We reported the most efficient FPGA implementations of an elliptic curve processor [1], the IDEA algorithm [LCTL:00], Montgomery multiplication [2] and RC4 [3]. We also novel techniques to implement physically uncloneable functions (PUFs) [4].

[1]: P.H.W. Leong and K.H. Leung. “A Microcoded Elliptic Curve Processor using FPGA Technology”. In: IEEE Transactions on VLSI Systems 10.5 (2002), pp. 550–559. url: ecc_tvlsi02.pdf.
[2]: K.H. Tsoi, O.Y.H. Cheung, and P.H.W. Leong. “A Variable-Radix Systolic Montgomery Multiplier”. In: Proc. IEEE Symposium on Field-Programmable Custom Computing Machines (FCCM). California, 2002. url: mm_fccm02.pdf.
[3]: K.H. Tsoi, K.H. Lee, and P.H.W. Leong. “A Massively Parallel RC4 Key Search Engine”. In: Proc. IEEE Symposium on Field-Programmable Custom Computing Machines (FCCM). California, 2002, pp. 13–21. url: rc4_fccm02.pdf.
[4]: Haile Yu, Philip H.W. Leong, and Qiang Xu. “An FPGA Chip Identification Generator Using Configurable Ring Oscillator”. In: IEEE Transactions on VLSI Systems 20.11 (2012), pp. 2198–2207. url: id_tvlsi12.pdf.

2.7 Quantum Photonics

We demonstrated the multiplexing of photons from four temporal modes solely using fiber-integrated optics and off-the-shelf FPGAs, achieving a 100% enhancement to the single photon output probability without introducing additional multi-photon noise [1] (Figure 8). Time-bin entangled photons allow robust entanglement distribution over quantum networks. We also demonstrated time-bin entangled photon generation, noise suppression, wavelength division, and entanglement analysis on a single photonic chip utilizing low-loss double-stripe silicon nitride waveguide structures [2].

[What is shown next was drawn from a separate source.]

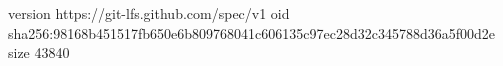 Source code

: version https://git-lfs.github.com/spec/v1
oid sha256:98168b451517fb650e6b809768041c606135c97ec28d32c345788d36a5f00d2e
size 43840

Figure 8: Time multiplexing of single photons [1].

[1]: C. Xiong et al. “Active temporal multiplexing of indistinguishable heralded single photons”. In: Nature Communications 7.10853 (2016). doi: 10.1038/ncomms10853. url: atm_ncomms16.pdf.
[2]: Xiang Zhang et al. “Integrated silicon nitride time-bin entanglement circuits”. In: Opt. Lett. 43.15 (Aug. 2018), pp. 3469–3472. doi: 10.1364/OL.43.003469. url: isn_oletters18.pdf.

3 Biomedical Engineering

3.1 Arrhythmia Classification

We showed that the morphology of intracardiac electrocardiogram signals can be used to improve classification accuracy in implantable cardiac defibrillators (ICD) [2], and that it could be implemented in low-power analogue VLSI [4, 1]. This led to a patent [3] that has been cited by all of the major ICD manufacturers such as Medtronic, Cardiac Pacemakers and Siemens, St. Jude Medical, and Pacesetter, and is being used in their commercial devices.

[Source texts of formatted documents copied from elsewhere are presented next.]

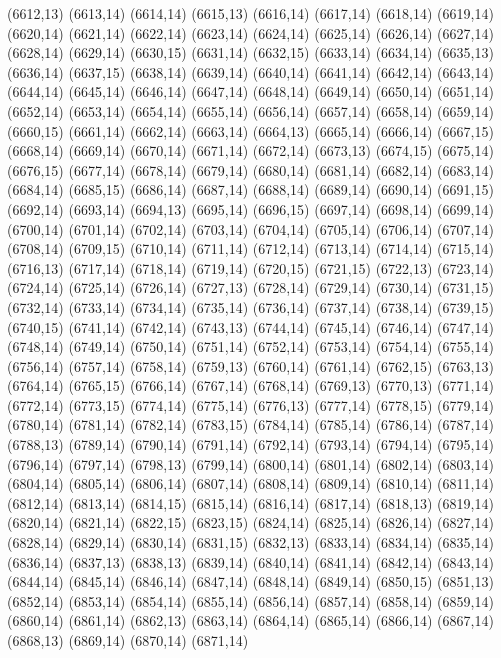 (6612,13)
(6613,14)
(6614,14)
(6615,13)
(6616,14)
(6617,14)
(6618,14)
(6619,14)
(6620,14)
(6621,14)
(6622,14)
(6623,14)
(6624,14)
(6625,14)
(6626,14)
(6627,14)
(6628,14)
(6629,14)
(6630,15)
(6631,14)
(6632,15)
(6633,14)
(6634,14)
(6635,13)
(6636,14)
(6637,15)
(6638,14)
(6639,14)
(6640,14)
(6641,14)
(6642,14)
(6643,14)
(6644,14)
(6645,14)
(6646,14)
(6647,14)
(6648,14)
(6649,14)
(6650,14)
(6651,14)
(6652,14)
(6653,14)
(6654,14)
(6655,14)
(6656,14)
(6657,14)
(6658,14)
(6659,14)
(6660,15)
(6661,14)
(6662,14)
(6663,14)
(6664,13)
(6665,14)
(6666,14)
(6667,15)
(6668,14)
(6669,14)
(6670,14)
(6671,14)
(6672,14)
(6673,13)
(6674,15)
(6675,14)
(6676,15)
(6677,14)
(6678,14)
(6679,14)
(6680,14)
(6681,14)
(6682,14)
(6683,14)
(6684,14)
(6685,15)
(6686,14)
(6687,14)
(6688,14)
(6689,14)
(6690,14)
(6691,15)
(6692,14)
(6693,14)
(6694,13)
(6695,14)
(6696,15)
(6697,14)
(6698,14)
(6699,14)
(6700,14)
(6701,14)
(6702,14)
(6703,14)
(6704,14)
(6705,14)
(6706,14)
(6707,14)
(6708,14)
(6709,15)
(6710,14)
(6711,14)
(6712,14)
(6713,14)
(6714,14)
(6715,14)
(6716,13)
(6717,14)
(6718,14)
(6719,14)
(6720,15)
(6721,15)
(6722,13)
(6723,14)
(6724,14)
(6725,14)
(6726,14)
(6727,13)
(6728,14)
(6729,14)
(6730,14)
(6731,15)
(6732,14)
(6733,14)
(6734,14)
(6735,14)
(6736,14)
(6737,14)
(6738,14)
(6739,15)
(6740,15)
(6741,14)
(6742,14)
(6743,13)
(6744,14)
(6745,14)
(6746,14)
(6747,14)
(6748,14)
(6749,14)
(6750,14)
(6751,14)
(6752,14)
(6753,14)
(6754,14)
(6755,14)
(6756,14)
(6757,14)
(6758,14)
(6759,13)
(6760,14)
(6761,14)
(6762,15)
(6763,13)
(6764,14)
(6765,15)
(6766,14)
(6767,14)
(6768,14)
(6769,13)
(6770,13)
(6771,14)
(6772,14)
(6773,15)
(6774,14)
(6775,14)
(6776,13)
(6777,14)
(6778,15)
(6779,14)
(6780,14)
(6781,14)
(6782,14)
(6783,15)
(6784,14)
(6785,14)
(6786,14)
(6787,14)
(6788,13)
(6789,14)
(6790,14)
(6791,14)
(6792,14)
(6793,14)
(6794,14)
(6795,14)
(6796,14)
(6797,14)
(6798,13)
(6799,14)
(6800,14)
(6801,14)
(6802,14)
(6803,14)
(6804,14)
(6805,14)
(6806,14)
(6807,14)
(6808,14)
(6809,14)
(6810,14)
(6811,14)
(6812,14)
(6813,14)
(6814,15)
(6815,14)
(6816,14)
(6817,14)
(6818,13)
(6819,14)
(6820,14)
(6821,14)
(6822,15)
(6823,15)
(6824,14)
(6825,14)
(6826,14)
(6827,14)
(6828,14)
(6829,14)
(6830,14)
(6831,15)
(6832,13)
(6833,14)
(6834,14)
(6835,14)
(6836,14)
(6837,13)
(6838,13)
(6839,14)
(6840,14)
(6841,14)
(6842,14)
(6843,14)
(6844,14)
(6845,14)
(6846,14)
(6847,14)
(6848,14)
(6849,14)
(6850,15)
(6851,13)
(6852,14)
(6853,14)
(6854,14)
(6855,14)
(6856,14)
(6857,14)
(6858,14)
(6859,14)
(6860,14)
(6861,14)
(6862,13)
(6863,14)
(6864,14)
(6865,14)
(6866,14)
(6867,14)
(6868,13)
(6869,14)
(6870,14)
(6871,14)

[1]: P. H. W. Leong and M.A. Jabri. “A Low Power VLSI Arrhythmia Classifier”. In: IEEE Transactions on Neural Networks 6.6 (Nov. 1995), pp. 1435–1445. url: matic_tnn95.pdf.
[2]: P.H.W. Leong and M. Jabri. “MATIC - an intracardiac tachycardia classification system”. In: Pacing and Clinical Electrophysiology (PACE) 15 (Sept. 1992), pp. 1317–1331.
[3]: P.H.W. Leong and M.A. Jabri. A method and system for automatically classifying intracardiac electrograms. US Patent 5,280,792. University of Sydney. Jan. 1994.
[4]: Philip Leong. “Arrhythmia classification using low power VLSI”. PhD thesis. University of Sydney, 1992. url: phdthesis.pdf.

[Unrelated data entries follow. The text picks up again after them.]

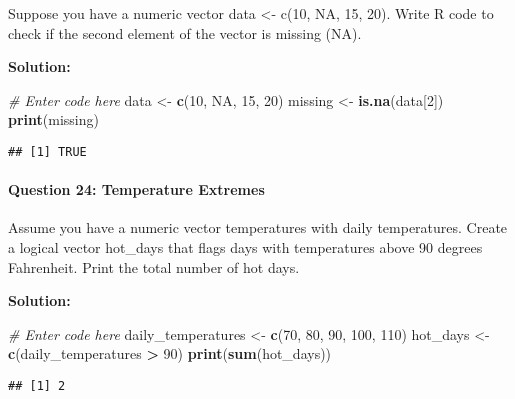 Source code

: \documentclass[
]{article}
\newenvironment{Shaded}{\begin{snugshade}}{\end{snugshade}}
\newcommand{\CommentTok}[1]{\textcolor[rgb]{0.56,0.35,0.01}{\textit{#1}}}
\newcommand{\ConstantTok}[1]{\textcolor[rgb]{0.56,0.35,0.01}{#1}}
\newcommand{\DecValTok}[1]{\textcolor[rgb]{0.00,0.00,0.81}{#1}}
\newcommand{\FunctionTok}[1]{\textcolor[rgb]{0.13,0.29,0.53}{\textbf{#1}}}
\newcommand{\NormalTok}[1]{#1}
\newcommand{\OtherTok}[1]{\textcolor[rgb]{0.56,0.35,0.01}{#1}}
\newcommand{\SpecialCharTok}[1]{\textcolor[rgb]{0.81,0.36,0.00}{\textbf{#1}}}
\begin{document}
Suppose you have a numeric vector data \textless- c(10, NA, 15, 20).
Write R code to check if the second element of the vector is missing
(NA).

\textbf{Solution:}

\begin{Shaded}
\begin{Highlighting}[]
\CommentTok{\# Enter code here}
\NormalTok{data }\OtherTok{\textless{}{-}} \FunctionTok{c}\NormalTok{(}\DecValTok{10}\NormalTok{, }\ConstantTok{NA}\NormalTok{, }\DecValTok{15}\NormalTok{, }\DecValTok{20}\NormalTok{)}
\NormalTok{missing }\OtherTok{\textless{}{-}} \FunctionTok{is.na}\NormalTok{(data[}\DecValTok{2}\NormalTok{])}
\FunctionTok{print}\NormalTok{(missing)}
\end{Highlighting}
\end{Shaded}

\begin{verbatim}
## [1] TRUE
\end{verbatim}

\hypertarget{question-24-temperature-extremes}{%
\paragraph{Question 24: Temperature
Extremes}\label{question-24-temperature-extremes}}

Assume you have a numeric vector temperatures with daily temperatures.
Create a logical vector hot\_days that flags days with temperatures
above 90 degrees Fahrenheit. Print the total number of hot days.

\textbf{Solution:}

\begin{Shaded}
\begin{Highlighting}[]
\CommentTok{\# Enter code here}
\NormalTok{daily\_temperatures }\OtherTok{\textless{}{-}} \FunctionTok{c}\NormalTok{(}\DecValTok{70}\NormalTok{, }\DecValTok{80}\NormalTok{, }\DecValTok{90}\NormalTok{, }\DecValTok{100}\NormalTok{, }\DecValTok{110}\NormalTok{)}
\NormalTok{hot\_days }\OtherTok{\textless{}{-}} \FunctionTok{c}\NormalTok{(daily\_temperatures }\SpecialCharTok{\textgreater{}} \DecValTok{90}\NormalTok{)}
\FunctionTok{print}\NormalTok{(}\FunctionTok{sum}\NormalTok{(hot\_days))}
\end{Highlighting}
\end{Shaded}

\begin{verbatim}
## [1] 2
\end{verbatim}
\end{document}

3.2 Respiratory Artefact Removal

We have developed feature selection techniques for time series problems, and applied them to a number of different applications including respiratory artefact removal [2, 1]. A parameterised generator is used to produce a large set of candidate features, and a number of complementary metrics used to select a subset. This technique was found to produce significantly improved results in the abovementioned application domains.

[1]: Thuy T. Pham et al. “Automated Quality Control of Forced Oscillation Measurements: Respiratory Artifact Detection with Advanced Feature Extraction”. In: Journal of Applied Physiology 123 (4 May 2017), jap.00726.2016. doi: 10.1152/japplphysiol.00726.2016. url: fot_jappl17.pdf.
[2]: Thuy T. Pham et al. “Respiratory Artefact Removal in Forced Oscillation Measurements: A Machine Learning Approach”. In: IEEE Transactions on Biomedical Engineering 64.8 (Aug. 2017), pp. 1679–1687. issn: 0018-9294. doi: 10.1109/TBME.2016.2554599. url: fot_tbme16.pdf.